Küçükken daha çok erkek çocuğu gibiydim. Diğer kızlar gibi duygusal değildim.
Alp Dağları’nın eteklerinde benden büyük erkeklerle yarışırdım.
İlk
teknenizi ne zaman aldınız? Yarışmaya ne zaman başladınız?
İlk aldığım
tekne bir Decision 35 (D35) olan Ladycat’ti. 35 feet’lik karbon kompozit bir
katamaran. Ladycat’i 2007’de aldım ve sonra Cenevre Gölü’nde yapılan one design
yarış Vulcain Trophy’ye katılmaya başladım. Sadece kadınlardan oluşan
ekibimizle 11 takıma karşı mücadele veriyoruz. Oldukça da başarılıyız. Kadınlar
ekibi olarak D35 serisine yeni bir konsept getirdik aslında. Gelecek yıl
Ladycat’le Vulcain Trophy’deki sekizinci sezonumuz olacak.
Dona Bertarelli Ladycat'in dümeninde |
2010
yılında, Vulcain Trophy’de Bol d’OR Mirabaud ödülünü kazanarak yarışın 75
yıllık tarihinde bu ödülü kazanan ilk ve tek kadın skipper oldunuz. Neler
hissettiniz ve sırrınız neydi?
Evet bu
gerçekten büyük bir başarıydı. Üstelik yarıştan sadece birkaç gün öncesine
kadar ekibimde eksikler vardı. Hatta start aldığımda net bir hedefim bile
yoktu, sadece start hattına gelebildiğim için şükrediyordum. Hava çok hafif
olmasına rağmen yarışın başından itibaren lider durumdaydık ve bu pozisyonu hiç
kaptırmadık. İşin sırrına gelince… Tabii ki bu yolda yıllardır verdiğimiz emek.

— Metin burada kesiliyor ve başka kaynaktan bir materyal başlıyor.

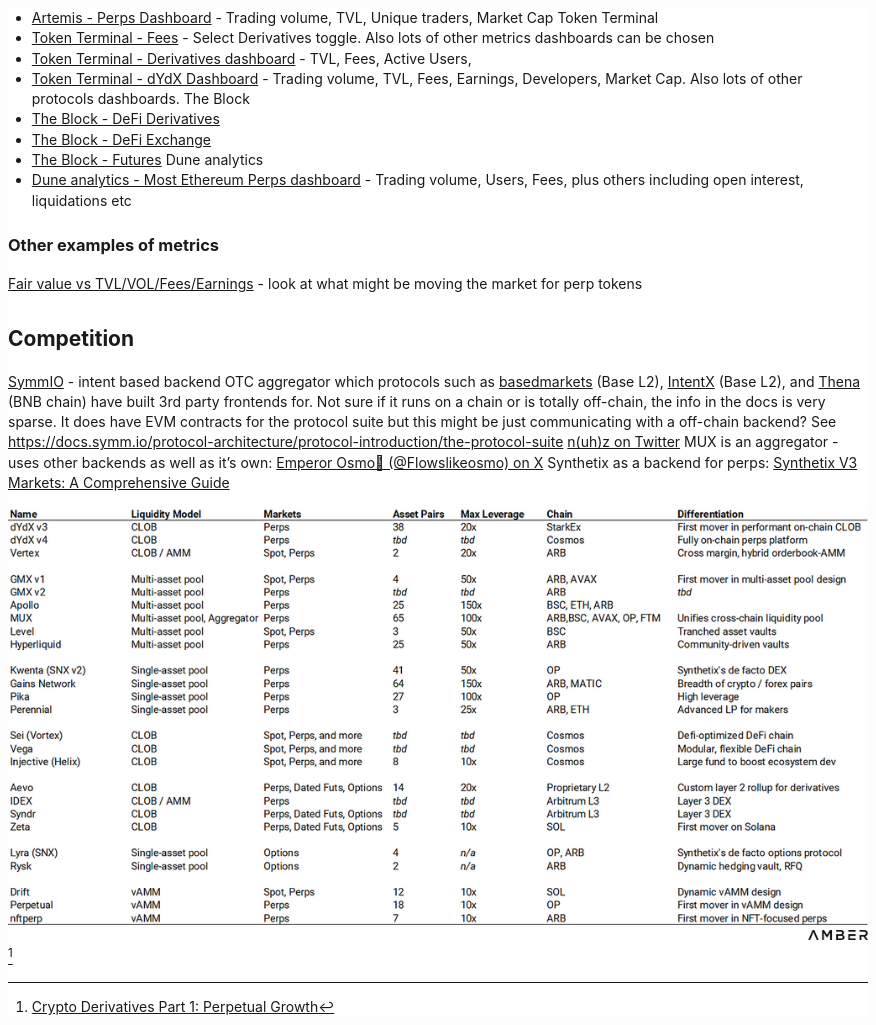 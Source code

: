 * [Artemis - Perps Dashboard](https://app.artemis.xyz/dashboard/perpetuals/compare) - Trading volume, TVL, Unique traders, Market Cap
Token Terminal
* [Token Terminal - Fees](https://tokenterminal.com/terminal/metrics/fees) - Select Derivatives toggle. Also lots of other metrics dashboards can be chosen
* [Token Terminal -  Derivatives dashboard](https://tokenterminal.com/terminal/markets/derivatives) - TVL, Fees, Active Users, 
* [Token Terminal - dYdX Dashboard](https://tokenterminal.com/terminal/projects/dydx) - Trading volume, TVL, Fees, Earnings, Developers, Market Cap. Also lots of other protocols dashboards.
The Block
* [The Block - DeFi Derivatives](https://www.theblock.co/data/decentralized-finance/derivatives)
* [The Block - DeFi Exchange](https://www.theblock.co/data/decentralized-finance/dex-non-custodial)
* [The Block - Futures](https://www.theblock.co/data/crypto-markets/futures)
Dune analytics
* [Dune analytics - Most Ethereum Perps dashboard](https://dune.com/shogun/perpetual-dexs-overview) - Trading volume, Users, Fees, plus others including open interest, liquidations etc

### Other examples of metrics
[Fair value vs TVL/VOL/Fees/Earnings](https://twitter.com/tumilett/status/1678135182426005507?s=20) - look at what might be moving the market for perp tokens

## Competition
[SymmIO](https://www.symm.io/) - intent based backend OTC aggregator which protocols such as [basedmarkets](https://twitter.com/basedmarkets) (Base L2), [IntentX](https://twitter.com/IntentX_) (Base L2), and [Thena](https://twitter.com/ThenaFi_) (BNB chain) have built 3rd party frontends for. Not sure if it runs on a chain or is totally off-chain, the info in the docs is very sparse. It does have EVM contracts for the protocol suite but this might be just communicating with a off-chain backend? See https://docs.symm.io/protocol-architecture/protocol-introduction/the-protocol-suite
[n\(uh\)z on Twitter](https://twitter.com/uhr3al/status/1567433574156226562?s=20)
MUX is an aggregator - uses other backends as well as it’s own: [Emperor Osmo🧪 \(@Flowslikeosmo\) on X](https://twitter.com/flowslikeosmo/status/1701959078572912875?s=12&t=rsnnu7xzWfoqD1yLiNIXdw)
Synthetix as a backend for perps: [Synthetix V3 Markets: A Comprehensive Guide](https://blog.synthetix.io/synthetix-v3-markets-a-comprehensive-guide/)

![](/attachments/94fad2f1-2722-43ba-8e20-73e948f85f0c_1598x805.png)
[^2]

[^1]: [Epicentre podcast - Antonio Juliano: dYdX - Decentralised Perpetual Exchanges](https://overcast.fm/+RhzYdB2Wc)
[^2]: [Crypto Derivatives Part 1: Perpetual Growth](https://amberlabs.substack.com/p/crypto-derivatives-part-1-perpetual?utm_source=substack&publication_id=1060002&post_id=135424062&utm_medium=email&utm_content=share&triggerShare=true&isFreemail=true)
[^3]: [Speed is the Future for DEX Liquidity](https://medium.com/derivadex/speed-is-the-future-for-dex-liquidity-e44a8f50b2d6)
[^4]: [dYdX’s Antonio Juliano: The Largest Perpetuals Exchange with $1 Trillion In Cumulative Volume Transitions To A Cosmos Appchain — The Delphi Podcast — Overcast](https://overcast.fm/+O9LIQ-3Ck)
[^5]: [2023 Q3 Crypto Industry Report](https://www.coingecko.com/research/publications/2023-q3-crypto-report)
[^6]: [Hayes Shares Why He Loves GMX and Is Bullish on DeFi](https://thedefiant.io/arthur-hayes-likes-gmx)
[^7]: [CMS Holdings - dYdX](https://cmsholdings.substack.com/p/dydx)
[^8]: [State of dYdX Q4 2022](https://messari.io/report/state-of-dydx-q4-2022?referrer=author:kentrell-key)
[^9]: [A Peep into Perps: Perpetual Futures Explained - Insights - Treehouse Research](https://www.treehouse.finance/insights/a-peep-into-perps-perpetual-futures-explained) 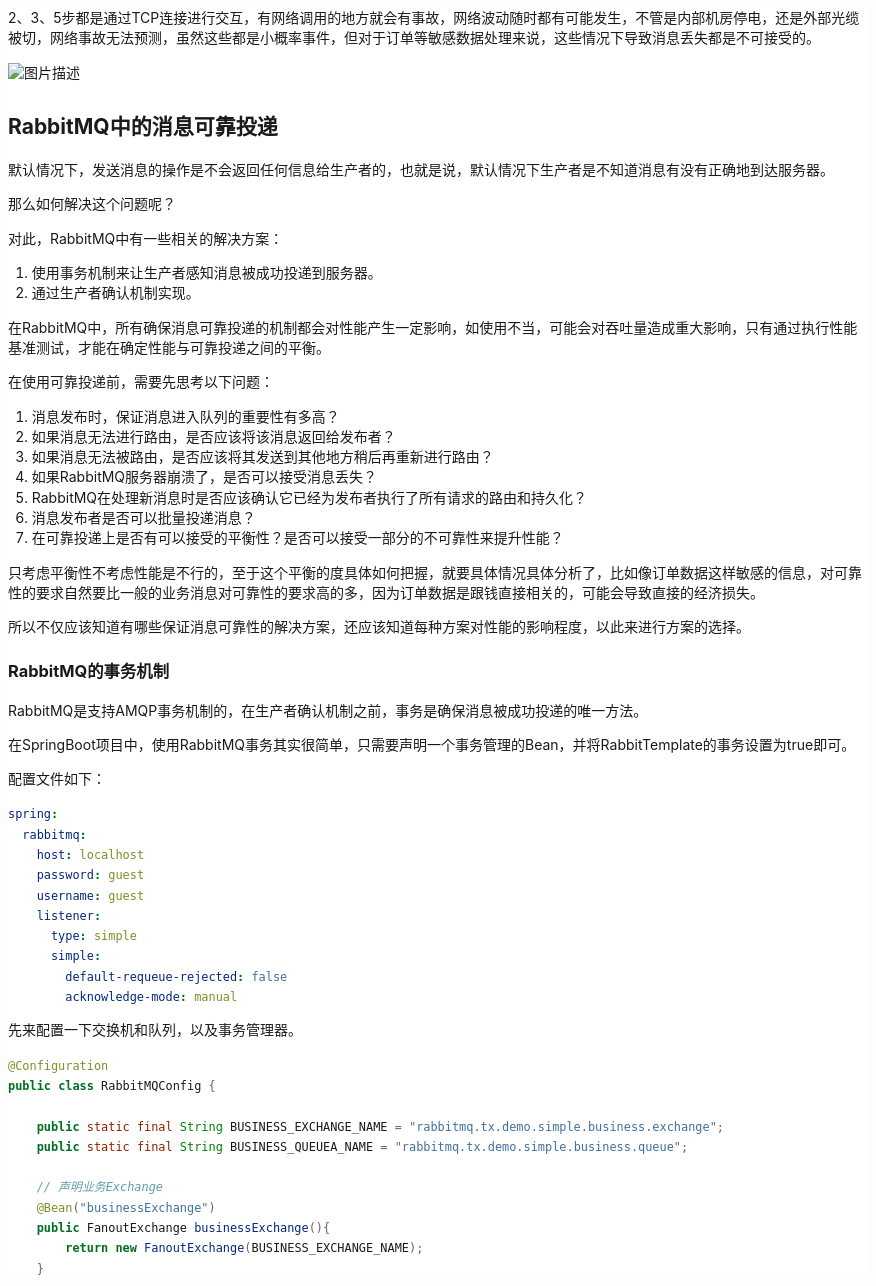 2、3、5步都是通过TCP连接进行交互，有网络调用的地方就会有事故，网络波动随时都有可能发生，不管是内部机房停电，还是外部光缆被切，网络事故无法预测，虽然这些都是小概率事件，但对于订单等敏感数据处理来说，这些情况下导致消息丢失都是不可接受的。

![图片描述](https://img.mukewang.com/5d5ab1d3000161b307860535.jpg)

## RabbitMQ中的消息可靠投递

默认情况下，发送消息的操作是不会返回任何信息给生产者的，也就是说，默认情况下生产者是不知道消息有没有正确地到达服务器。

那么如何解决这个问题呢？

对此，RabbitMQ中有一些相关的解决方案：

1. 使用事务机制来让生产者感知消息被成功投递到服务器。
2. 通过生产者确认机制实现。

在RabbitMQ中，所有确保消息可靠投递的机制都会对性能产生一定影响，如使用不当，可能会对吞吐量造成重大影响，只有通过执行性能基准测试，才能在确定性能与可靠投递之间的平衡。

在使用可靠投递前，需要先思考以下问题：

1. 消息发布时，保证消息进入队列的重要性有多高？
2. 如果消息无法进行路由，是否应该将该消息返回给发布者？
3. 如果消息无法被路由，是否应该将其发送到其他地方稍后再重新进行路由？
4. 如果RabbitMQ服务器崩溃了，是否可以接受消息丢失？
5. RabbitMQ在处理新消息时是否应该确认它已经为发布者执行了所有请求的路由和持久化？
6. 消息发布者是否可以批量投递消息？
7. 在可靠投递上是否有可以接受的平衡性？是否可以接受一部分的不可靠性来提升性能？

只考虑平衡性不考虑性能是不行的，至于这个平衡的度具体如何把握，就要具体情况具体分析了，比如像订单数据这样敏感的信息，对可靠性的要求自然要比一般的业务消息对可靠性的要求高的多，因为订单数据是跟钱直接相关的，可能会导致直接的经济损失。

所以不仅应该知道有哪些保证消息可靠性的解决方案，还应该知道每种方案对性能的影响程度，以此来进行方案的选择。

### RabbitMQ的事务机制

RabbitMQ是支持AMQP事务机制的，在生产者确认机制之前，事务是确保消息被成功投递的唯一方法。

在SpringBoot项目中，使用RabbitMQ事务其实很简单，只需要声明一个事务管理的Bean，并将RabbitTemplate的事务设置为true即可。

配置文件如下：

```yml
spring:
  rabbitmq:
    host: localhost
    password: guest
    username: guest
    listener:
      type: simple
      simple:
        default-requeue-rejected: false
        acknowledge-mode: manual
```

先来配置一下交换机和队列，以及事务管理器。

```java
@Configuration
public class RabbitMQConfig {

    public static final String BUSINESS_EXCHANGE_NAME = "rabbitmq.tx.demo.simple.business.exchange";
    public static final String BUSINESS_QUEUEA_NAME = "rabbitmq.tx.demo.simple.business.queue";

    // 声明业务Exchange
    @Bean("businessExchange")
    public FanoutExchange businessExchange(){
        return new FanoutExchange(BUSINESS_EXCHANGE_NAME);
    }

``` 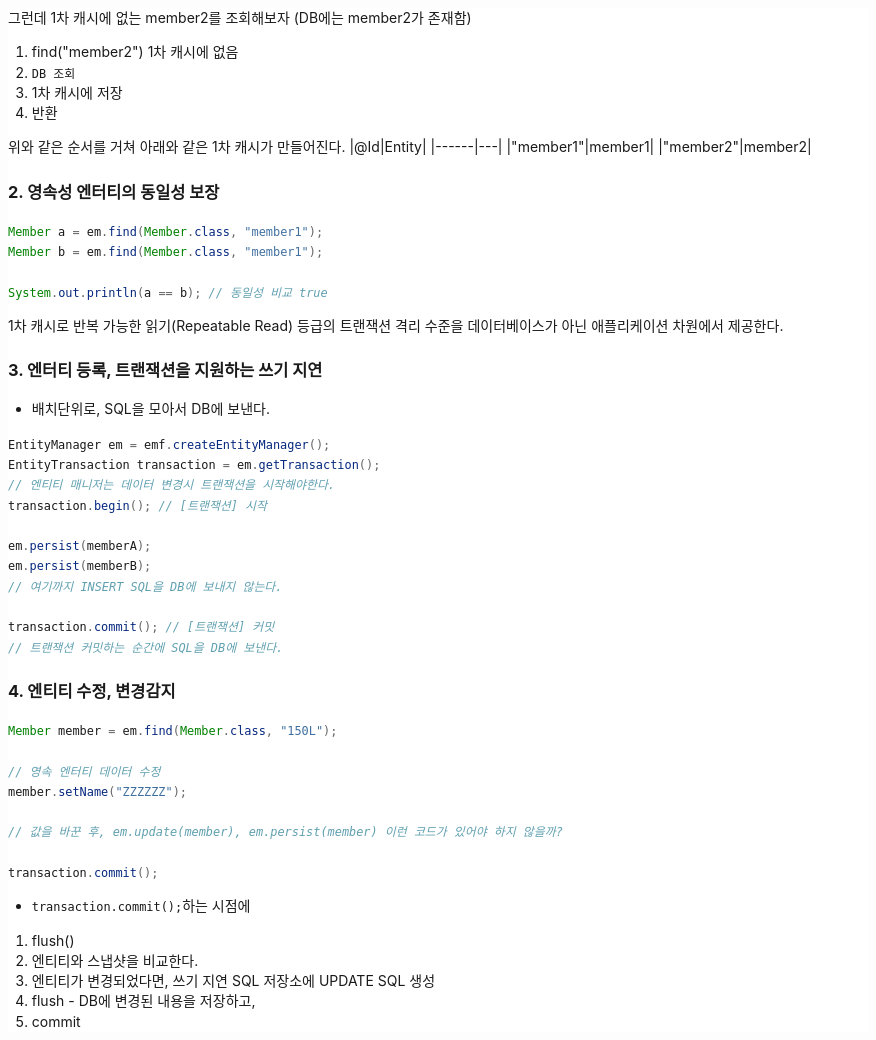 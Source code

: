 그런데 1차 캐시에 없는 member2를 조회해보자 (DB에는 member2가 존재함)

1. find("member2") 1차 캐시에 없음
2. `DB 조회`
3. 1차 캐시에 저장
4. 반환

위와 같은 순서를 거쳐 아래와 같은 1차 캐시가 만들어진다.
|@Id|Entity|
|------|---|
|"member1"|member1|
|"member2"|member2|

### 2. 영속성 엔터티의 동일성 보장
```java
Member a = em.find(Member.class, "member1"); 
Member b = em.find(Member.class, "member1");

System.out.println(a == b); // 동일성 비교 true
```

1차 캐시로 반복 가능한 읽기(Repeatable Read) 등급의 트랜잭션 격리 수준을 데이터베이스가 아닌 애플리케이션 차원에서 제공한다.

### 3. 엔터티 등록, 트랜잭션을 지원하는 쓰기 지연
- 배치단위로, SQL을 모아서 DB에 보낸다.
```java
EntityManager em = emf.createEntityManager();
EntityTransaction transaction = em.getTransaction();
// 엔티티 매니저는 데이터 변경시 트랜잭션을 시작해야한다.
transaction.begin(); // [트랜잭션] 시작

em.persist(memberA);
em.persist(memberB);
// 여기까지 INSERT SQL을 DB에 보내지 않는다.

transaction.commit(); // [트랜잭션] 커밋
// 트랜잭션 커밋하는 순간에 SQL을 DB에 보낸다. 
```

### 4. 엔티티 수정, 변경감지
```java
Member member = em.find(Member.class, "150L");

// 영속 엔터티 데이터 수정
member.setName("ZZZZZZ");

// 값을 바꾼 후, em.update(member), em.persist(member) 이런 코드가 있어야 하지 않을까?

transaction.commit(); 
```

- `transaction.commit();`하는 시점에
1. flush()
2. 엔티티와 스냅샷을 비교한다.
3. 엔티티가 변경되었다면, 쓰기 지연 SQL 저장소에 UPDATE SQL 생성
4. flush - DB에 변경된 내용을 저장하고,
5. commit
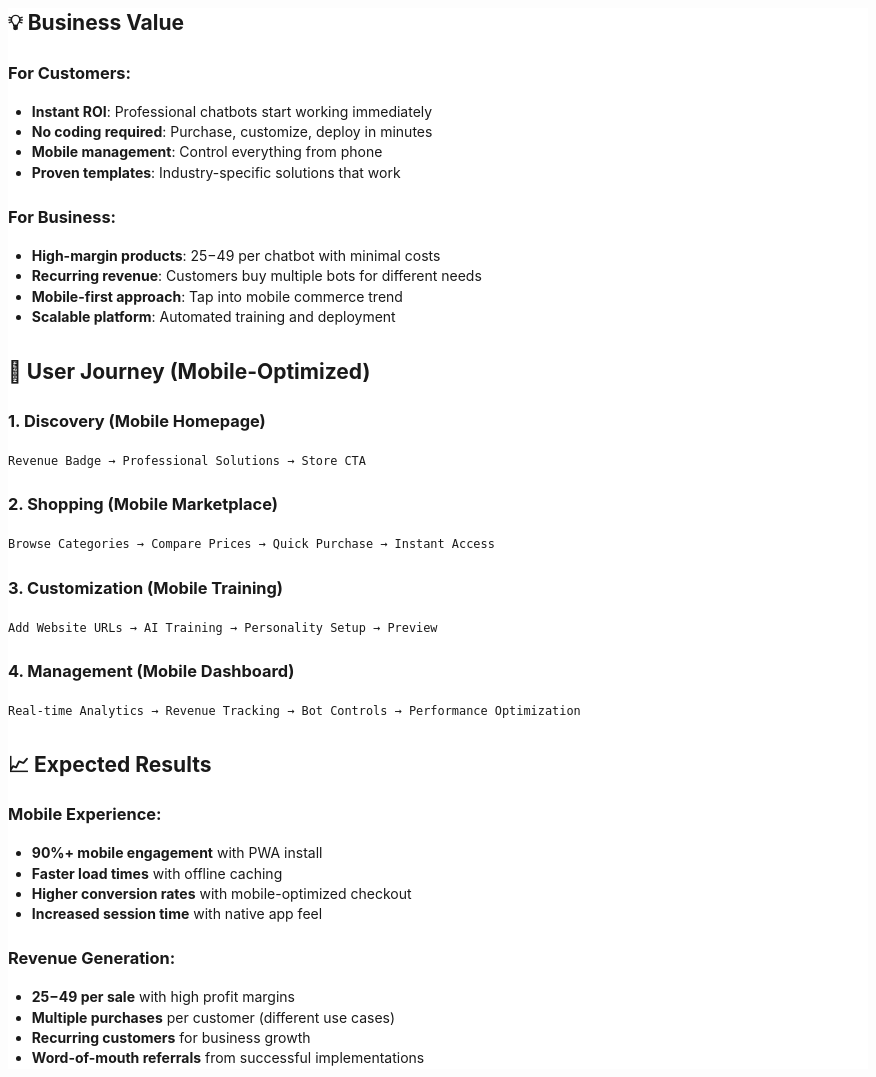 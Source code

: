 ## 💡 **Business Value**

### For Customers:
- **Instant ROI**: Professional chatbots start working immediately
- **No coding required**: Purchase, customize, deploy in minutes
- **Mobile management**: Control everything from phone
- **Proven templates**: Industry-specific solutions that work

### For Business:
- **High-margin products**: $25-$49 per chatbot with minimal costs
- **Recurring revenue**: Customers buy multiple bots for different needs
- **Mobile-first approach**: Tap into mobile commerce trend
- **Scalable platform**: Automated training and deployment

## 🎯 **User Journey (Mobile-Optimized)**

### 1. **Discovery** (Mobile Homepage)
```
Revenue Badge → Professional Solutions → Store CTA
```

### 2. **Shopping** (Mobile Marketplace)
```
Browse Categories → Compare Prices → Quick Purchase → Instant Access
```

### 3. **Customization** (Mobile Training)
```
Add Website URLs → AI Training → Personality Setup → Preview
```

### 4. **Management** (Mobile Dashboard)
```
Real-time Analytics → Revenue Tracking → Bot Controls → Performance Optimization
```

## 📈 **Expected Results**

### Mobile Experience:
- **90%+ mobile engagement** with PWA install
- **Faster load times** with offline caching
- **Higher conversion rates** with mobile-optimized checkout
- **Increased session time** with native app feel

### Revenue Generation:
- **$25-$49 per sale** with high profit margins
- **Multiple purchases** per customer (different use cases)
- **Recurring customers** for business growth
- **Word-of-mouth referrals** from successful implementations
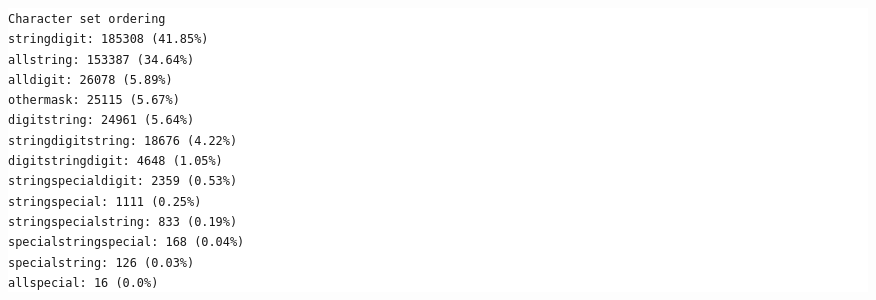     Character set ordering
    stringdigit: 185308 (41.85%)
    allstring: 153387 (34.64%)
    alldigit: 26078 (5.89%)
    othermask: 25115 (5.67%)
    digitstring: 24961 (5.64%)
    stringdigitstring: 18676 (4.22%)
    digitstringdigit: 4648 (1.05%)
    stringspecialdigit: 2359 (0.53%)
    stringspecial: 1111 (0.25%)
    stringspecialstring: 833 (0.19%)
    specialstringspecial: 168 (0.04%)
    specialstring: 126 (0.03%)
    allspecial: 16 (0.0%)


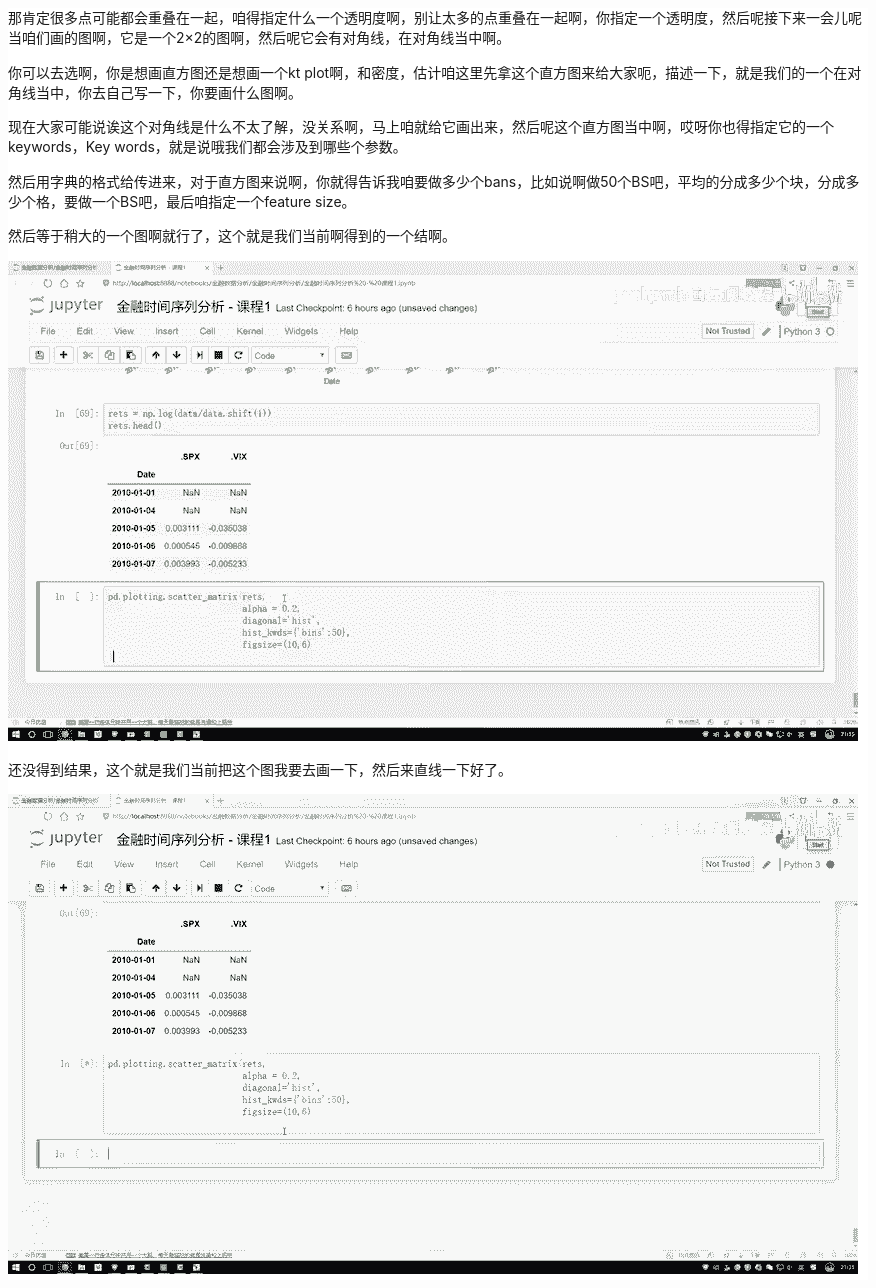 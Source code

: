 那肯定很多点可能都会重叠在一起，咱得指定什么一个透明度啊，别让太多的点重叠在一起啊，你指定一个透明度，然后呢接下来一会儿呢当咱们画的图啊，它是一个2×2的图啊，然后呢它会有对角线，在对角线当中啊。

你可以去选啊，你是想画直方图还是想画一个kt plot啊，和密度，估计咱这里先拿这个直方图来给大家呃，描述一下，就是我们的一个在对角线当中，你去自己写一下，你要画什么图啊。

现在大家可能说诶这个对角线是什么不太了解，没关系啊，马上咱就给它画出来，然后呢这个直方图当中啊，哎呀你也得指定它的一个keywords，Key words，就是说哦我们都会涉及到哪些个参数。

然后用字典的格式给传进来，对于直方图来说啊，你就得告诉我咱要做多少个bans，比如说啊做50个BS吧，平均的分成多少个块，分成多少个格，要做一个BS吧，最后咱指定一个feature size。

然后等于稍大的一个图啊就行了，这个就是我们当前啊得到的一个结啊。

![](img/f5d41b7febc83485213d4263af2f29df_69.png)

还没得到结果，这个就是我们当前把这个图我要去画一下，然后来直线一下好了。

![](img/f5d41b7febc83485213d4263af2f29df_71.png)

Ayrıca çok çalışmak, ekip arasındaki uyum ve asla vazgeçmemek. Ben çok sıkı bir
Katolik eğitimden ve tipik bir İtalyan ailesinden geliyorum. Bizim ailede baba
çok önemli bir figürdür. Disiplinli çalışmayı babamdan öğrendim.
Ağabeyiniz
Ernesto Bertarelli de sizin gibi yelken bağımlısı. Birbirinizi destekliyor
musunuz?
Aslında
bağımlılıktan çok tutku kelimesini kullanmayı tercih ederim. Biz Ernesto’yla
hep birbirimizin yanında olduk. 10 yıllık America’s Cup kampanyası süresince
ben hep onun yanında oldum ve destek verdim. Aynı şeyi şimdi o yapıyor ve
Spindrift Racing ile planladığımız projeleri destekliyor. İkimiz çok yakınız
ancak işler yarış sırasında değişiyor. Ernesto da Alinghi takımıyla Vulcain
Trophy’de yarışıyor ve çok sıkı birer rakibiz. Dolayısıyla yarış esnasında
aramızda çok sert bir rekabet yaşanıyor.
Bildiğim
kadarıyla Alinghi’nin isim annesi sizsiniz. Bu ismin hikayesi nedir?
Aslına
bakarsanız Alinghi benim çocuklarla oynarken kullandığım bir kelime.
Ernesto’yla küçükken aramızda uydurduğumuz bir hayali arkadaşın ismiydi.
Ernesto da America’s Cup kampanyası için isim olarak bu kelimeyi seçti.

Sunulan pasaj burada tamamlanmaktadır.